In 1880 and 1881, at the urging of his friend, Edgar Degas, Raffaëlli exhibited in the Impressionist exhibition despite having little affinity with the movement. Even though his work was for the most part either overlooked or not understood within the context of the exhibition, not everyone found Raffaëlli’s singularity within the Impressionist exhibitions undesirable. In reviewing the 1881 Impressionist exhibition, Le Petit Parisien noted, ‘M. Raffaëlli seems to us to differ noticeably from the artists known as Impressionists: he paints with an extreme meticulousness, leaves out no detail…’, while the reviewer for L’Art commented that the artist ‘does not content himself with the approximate.
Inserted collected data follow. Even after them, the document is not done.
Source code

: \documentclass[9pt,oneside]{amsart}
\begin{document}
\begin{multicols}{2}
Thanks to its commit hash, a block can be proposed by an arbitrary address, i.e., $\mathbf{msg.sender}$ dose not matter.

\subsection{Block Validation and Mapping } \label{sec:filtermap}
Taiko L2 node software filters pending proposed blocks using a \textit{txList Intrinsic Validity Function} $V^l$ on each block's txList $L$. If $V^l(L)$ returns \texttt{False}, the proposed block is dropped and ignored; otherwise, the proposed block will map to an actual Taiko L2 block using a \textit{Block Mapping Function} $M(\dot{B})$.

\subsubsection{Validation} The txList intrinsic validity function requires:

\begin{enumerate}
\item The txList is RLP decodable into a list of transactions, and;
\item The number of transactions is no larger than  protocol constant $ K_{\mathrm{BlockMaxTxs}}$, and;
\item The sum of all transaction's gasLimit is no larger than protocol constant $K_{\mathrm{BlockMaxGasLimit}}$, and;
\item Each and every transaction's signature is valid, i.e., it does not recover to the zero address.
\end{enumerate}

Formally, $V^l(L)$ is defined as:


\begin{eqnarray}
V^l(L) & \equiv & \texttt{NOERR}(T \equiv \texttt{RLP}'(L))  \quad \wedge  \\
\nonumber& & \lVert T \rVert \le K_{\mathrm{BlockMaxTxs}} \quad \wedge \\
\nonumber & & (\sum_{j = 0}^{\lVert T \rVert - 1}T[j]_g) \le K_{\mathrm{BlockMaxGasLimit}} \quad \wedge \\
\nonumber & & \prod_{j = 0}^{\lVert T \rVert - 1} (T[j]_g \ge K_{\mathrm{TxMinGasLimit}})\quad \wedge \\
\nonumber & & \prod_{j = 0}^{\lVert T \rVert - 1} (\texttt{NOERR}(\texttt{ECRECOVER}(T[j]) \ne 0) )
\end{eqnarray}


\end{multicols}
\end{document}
He pursues to the very end what he undertakes’ (quoted in M. Young, ‘Heroic Indolence: Realism and the Politics of Time in Raffaëlli’s Absinthe Drinkers,’ Art Bulletin, June 2008, vol. XC, no. 2, pp. 237-238). It is in fact this distinction which so startled participants, viewers and critics of the Impressionist exhibitions that in time led to Raffaëlli’s enduring appeal.
In the early 1890s, Raffaëlli produced countless street scenes of the French capital and many of them were exhibited at the Salon between 1870 and 1909. Each is painted with verve and finesse, providing a showcase for his confident brushwork and sophisticated palette and the present work is no exception. Allée d’arbres aux Champs-Elysées depicts a tree-lined promenade adjacent to the Champs Elysees, its shaded pathway frequented by well-dressed Parisians out for an afternoon stroll. The allée serves as an outdoor stage for the artist, upon which the city’s elite and fashionable play out a timeless pantomime. The vivacity of the boulevards of Paris also attracted the attention of the Impressionists Camille Pissarro and Gustave Caillebotte, both of whom painted panoramic bird’s eye view of the bustling city landscape (figs 1 and 2). By contrast, Raffaëlli presents the viewer with an intimate view at street level. On the boulevard itself, fashionable carriages roll by under the summer sun. The scene is painted with rapid brushstrokes, and becomes a showcase for Raffaëlli’s confident brushwork and sophisticated palette. The work is a study of the shimmering effects of sunlight dappled through trees. Raffaëlli captures the intensity of the noontime sun and the viewer can almost feel its warmth.
The figure of the little girl, running away with her back toward the viewer draws the eye into the picture plane and then up through the allée. The figures on the promenade, however, do not interact with each other, and it is this psychological isolation, careful attention to fashion and the sense of capturing a private moment in a public space that is all reminiscent of the style of Edgar Degas. Most importantly, Allée d’arbres aux Champs-Elysées demonstrates Raffaëlli’s central belief that the artist’s duty was to render the essence of the contemporary society in which he lived.
We are grateful to Galerie Brame & Lorenceau for confirming the authenticity of this work on the basis of digital images. The work will be included in their computerized Raffaëlli Catalogue critique, now in preparation.

(fig. 1) C. Pissarro, Boulevard Montmartre in Paris, 1897. State Hermitage Museum, St. Petersburg, Russia. © De Agostini Picture Library / Bridgeman Images.

(fig. 2) G. Caillebotte, Boulevard des Italiens, 1880. Private collection.